* Instructions to follow
With all pictures omitted, return verbatim the lines from the beginning of the records below through the line containing "The project is".

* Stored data

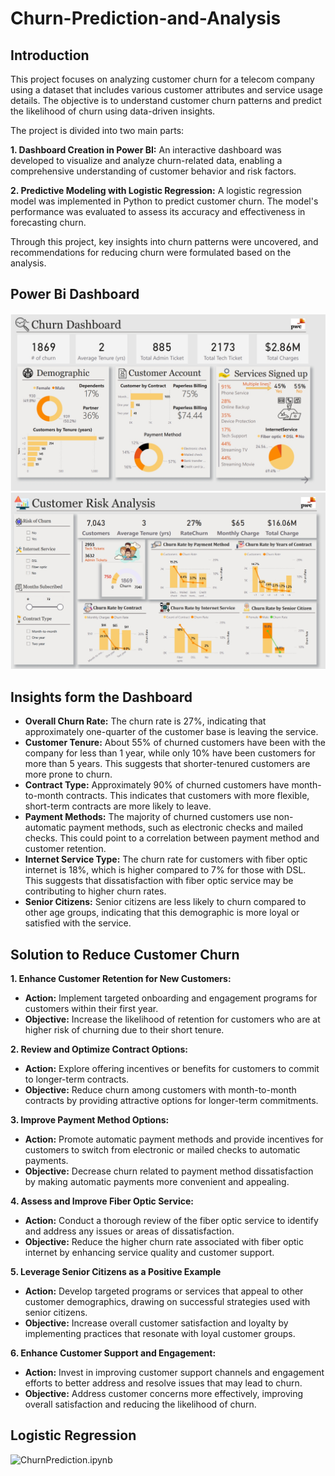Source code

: # Churn-Prediction-and-Analysis

## Introduction
This project focuses on analyzing customer churn for a telecom company using a dataset that includes various customer attributes and service usage details. The objective is to understand customer churn patterns and predict the likelihood of churn using data-driven insights.

The project is divided into two main parts:

  **1. Dashboard Creation in Power BI:** An interactive dashboard was developed to visualize and analyze churn-related data, enabling a comprehensive understanding of customer behavior and risk factors.

  **2. Predictive Modeling with Logistic Regression:** A logistic regression model was implemented in Python to predict customer churn. The model's performance was evaluated to assess its accuracy and effectiveness in forecasting churn.

Through this project, key insights into churn patterns were uncovered, and recommendations for reducing churn were formulated based on the analysis.

## Power Bi Dashboard

![Churn Prediction and Analysis](https://github.com/jasonnhat/Churn-Prediction-and-Analysis/blob/main/churn%20dashboard.jpeg)
![Churn Prediction and Analysis](https://github.com/jasonnhat/Churn-Prediction-and-Analysis/blob/main/customer%20risk%20analysis.jpeg)

## Insights form the Dashboard
- **Overall Churn Rate:** The churn rate is 27%, indicating that approximately one-quarter of the customer base is leaving the service.
- **Customer Tenure:** About 55% of churned customers have been with the company for less than 1 year, while only 10% have been customers for more than 5 years. This suggests that shorter-tenured customers are more prone to churn.
- **Contract Type:** Approximately 90% of churned customers have month-to-month contracts. This indicates that customers with more flexible, short-term contracts are more likely to leave.
- **Payment Methods:** The majority of churned customers use non-automatic payment methods, such as electronic checks and mailed checks. This could point to a correlation between payment method and customer retention.
- **Internet Service Type:** The churn rate for customers with fiber optic internet is 18%, which is higher compared to 7% for those with DSL. This suggests that dissatisfaction with fiber optic service may be contributing to higher churn rates.
- **Senior Citizens:** Senior citizens are less likely to churn compared to other age groups, indicating that this demographic is more loyal or satisfied with the service.

## Solution to Reduce Customer Churn
**1. Enhance Customer Retention for New Customers:**
- **Action:** Implement targeted onboarding and engagement programs for customers within their first year.
- **Objective:** Increase the likelihood of retention for customers who are at higher risk of churning due to their short tenure.

**2. Review and Optimize Contract Options:**
- **Action:** Explore offering incentives or benefits for customers to commit to longer-term contracts.
- **Objective:** Reduce churn among customers with month-to-month contracts by providing attractive options for longer-term commitments.

**3. Improve Payment Method Options:**
- **Action:** Promote automatic payment methods and provide incentives for customers to switch from electronic or mailed checks to automatic payments.
- **Objective:** Decrease churn related to payment method dissatisfaction by making automatic payments more convenient and appealing.

**4. Assess and Improve Fiber Optic Service:**
- **Action:** Conduct a thorough review of the fiber optic service to identify and address any issues or areas of dissatisfaction.
- **Objective:** Reduce the higher churn rate associated with fiber optic internet by enhancing service quality and customer support.

**5. Leverage Senior Citizens as a Positive Example**
- **Action:** Develop targeted programs or services that appeal to other customer demographics, drawing on successful strategies used with senior citizens.
- **Objective:** Increase overall customer satisfaction and loyalty by implementing practices that resonate with loyal customer groups.

**6. Enhance Customer Support and Engagement:**
- **Action:** Invest in improving customer support channels and engagement efforts to better address and resolve issues that may lead to churn.
- **Objective:** Address customer concerns more effectively, improving overall satisfaction and reducing the likelihood of churn.

## Logistic Regression
![ChurnPrediction.ipynb](https://github.com/jasonnhat/Churn-Prediction-and-Analysis/blob/main/ChurnPrediction.ipynb)
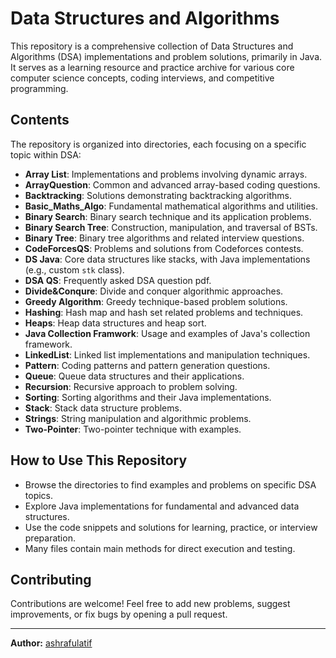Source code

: # Data Structures and Algorithms

This repository is a comprehensive collection of Data Structures and Algorithms (DSA) implementations and problem solutions, primarily in Java. It serves as a learning resource and practice archive for various core computer science concepts, coding interviews, and competitive programming.

## Contents

The repository is organized into directories, each focusing on a specific topic within DSA:

- **Array List**: Implementations and problems involving dynamic arrays.
- **ArrayQuestion**: Common and advanced array-based coding questions.
- **Backtracking**: Solutions demonstrating backtracking algorithms.
- **Basic_Maths_Algo**: Fundamental mathematical algorithms and utilities.
- **Binary Search**: Binary search technique and its application problems.
- **Binary Search Tree**: Construction, manipulation, and traversal of BSTs.
- **Binary Tree**: Binary tree algorithms and related interview questions.
- **CodeForcesQS**: Problems and solutions from Codeforces contests.
- **DS Java**: Core data structures like stacks, with Java implementations (e.g., custom `stk` class).
- **DSA QS**: Frequently asked DSA question pdf.
- **Divide&Conqure**: Divide and conquer algorithmic approaches.
- **Greedy Algorithm**: Greedy technique-based problem solutions.
- **Hashing**: Hash map and hash set related problems and techniques.
- **Heaps**: Heap data structures and heap sort.
- **Java Collection Framwork**: Usage and examples of Java's collection framework.
- **LinkedList**: Linked list implementations and manipulation techniques.
- **Pattern**: Coding patterns and pattern generation questions.
- **Queue**: Queue data structures and their applications.
- **Recursion**: Recursive approach to problem solving.
- **Sorting**: Sorting algorithms and their Java implementations.
- **Stack**: Stack data structure problems.
- **Strings**: String manipulation and algorithmic problems.
- **Two-Pointer**: Two-pointer technique with examples.

## How to Use This Repository

- Browse the directories to find examples and problems on specific DSA topics.
- Explore Java implementations for fundamental and advanced data structures.
- Use the code snippets and solutions for learning, practice, or interview preparation.
- Many files contain main methods for direct execution and testing.

## Contributing

Contributions are welcome! Feel free to add new problems, suggest improvements, or fix bugs by opening a pull request.

---

**Author:** [ashrafulatif](https://github.com/ashrafulatif)
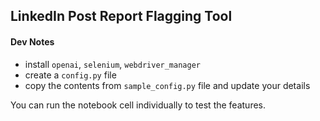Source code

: ## LinkedIn Post Report Flagging Tool


#### Dev Notes

- install `openai`, `selenium`, `webdriver_manager`
- create a `config.py` file
- copy the contents from `sample_config.py` file and update your details

You can run the notebook cell individually to test the features.
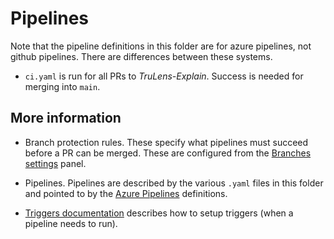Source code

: # Pipelines

Note that the pipeline definitions in this folder are for azure pipelines, not
github pipelines. There are differences between these systems.

- `ci.yaml` is run for all PRs to _TruLens-Explain_. Success is needed for
  merging into `main`.

## More information

- Branch protection rules. These specify what pipelines must succeed before a PR
  can be merged. These are configured from the [Branches
  settings](https://github.com/truera/trulens/settings/branches) panel.

- Pipelines. Pipelines are described by the various `.yaml` files in this folder
  and pointed to by the [Azure
  Pipelines](https://dev.azure.com/truera/trulens/_build) definitions.

- [Triggers
  documentation](https://learn.microsoft.com/en-us/azure/devops/pipelines/build/triggers?view=azure-devops)
  describes how to setup triggers (when a pipeline needs to run).
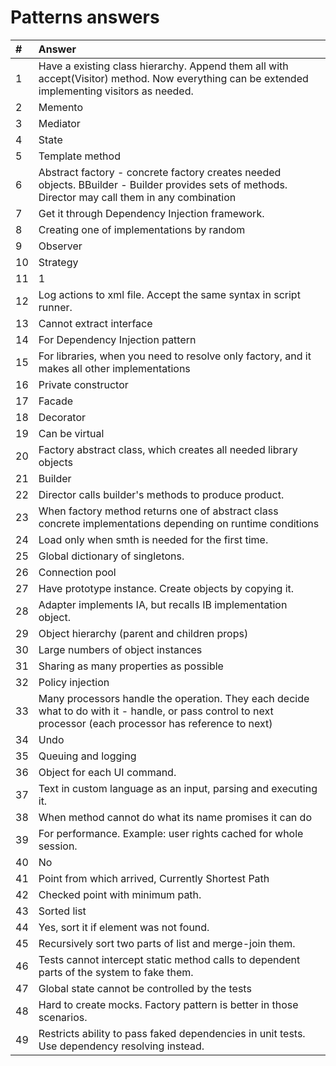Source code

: # Patterns answers

| #   | Answer                                                                                                                                                       |
| :-- | :----------------------------------------------------------------------------------------------------------------------------------------------------------- |
| 1   | Have a existing class hierarchy. Append them all with accept(Visitor) method. Now everything can be extended implementing visitors as needed.                |
| 2   | Memento                                                                                                                                                      |
| 3   | Mediator                                                                                                                                                     |
| 4   | State                                                                                                                                                        |
| 5   | Template method                                                                                                                                              |
| 6   | Abstract factory - concrete factory creates needed objects. BBuilder - Builder provides sets of methods. Director may call them in any combination           |
| 7   | Get it through Dependency Injection framework.                                                                                                               |
| 8   | Creating one of implementations by random                                                                                                                    |
| 9   | Observer                                                                                                                                                     |
| 10  | Strategy                                                                                                                                                     |
| 11  | 1                                                                                                                                                            |
| 12  | Log actions to xml file. Accept the same syntax in script runner.                                                                                            |
| 13  | Cannot extract interface                                                                                                                                     |
| 14  | For Dependency Injection pattern                                                                                                                             |
| 15  | For libraries, when you need to resolve only factory, and it makes all other implementations                                                                 |
| 16  | Private constructor                                                                                                                                          |
| 17  | Facade                                                                                                                                                       |
| 18  | Decorator                                                                                                                                                    |
| 19  | Can be virtual                                                                                                                                               |
| 20  | Factory abstract class, which creates all needed library objects                                                                                             |
| 21  | Builder                                                                                                                                                      |
| 22  | Director calls builder's methods to produce product.                                                                                                         |
| 23  | When factory method returns one of abstract class concrete implementations depending on runtime conditions                                                   |
| 24  | Load only when smth is needed for the first time.                                                                                                            |
| 25  | Global dictionary of singletons.                                                                                                                             |
| 26  | Connection pool                                                                                                                                              |
| 27  | Have prototype instance. Create objects by copying it.                                                                                                       |
| 28  | Adapter implements IA, but recalls IB implementation object.                                                                                                 |
| 29  | Object hierarchy (parent and children props)                                                                                                                 |
| 30  | Large numbers of object instances                                                                                                                            |
| 31  | Sharing as many properties as possible                                                                                                                       |
| 32  | Policy injection                                                                                                                                             |
| 33  | Many processors handle the operation. They each decide what to do with it - handle, or pass control to next processor (each processor has reference to next) |
| 34  | Undo                                                                                                                                                         |
| 35  | Queuing and logging                                                                                                                                          |
| 36  | Object for each UI command.                                                                                                                                  |
| 37  | Text in custom language as an input, parsing and executing it.                                                                                               |
| 38  | When method cannot do what its name promises it can do                                                                                                       |
| 39  | For performance. Example: user rights cached for whole session.                                                                                              |
| 40  | No                                                                                                                                                           |
| 41  | Point from which arrived, Currently Shortest Path                                                                                                            |
| 42  | Checked point with minimum path.                                                                                                                             |
| 43  | Sorted list                                                                                                                                                  |
| 44  | Yes, sort it if element was not found.                                                                                                                       |
| 45  | Recursively sort two parts of list and merge-join them.                                                                                                      |
| 46  | Tests cannot intercept static method calls to dependent parts of the system to fake them.                                                                    |
| 47  | Global state cannot be controlled by the tests                                                                                                               |
| 48  | Hard to create mocks. Factory pattern is better in those scenarios.                                                                                          |
| 49  | Restricts ability to pass faked dependencies in unit tests. Use dependency resolving instead.                                                                |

* Answer to this task
Source code

: # Churn-Prediction-and-Analysis

## Introduction
This project focuses on analyzing customer churn for a telecom company using a dataset that includes various customer attributes and service usage details. The objective is to understand customer churn patterns and predict the likelihood of churn using data-driven insights.

The project is divided into two main parts:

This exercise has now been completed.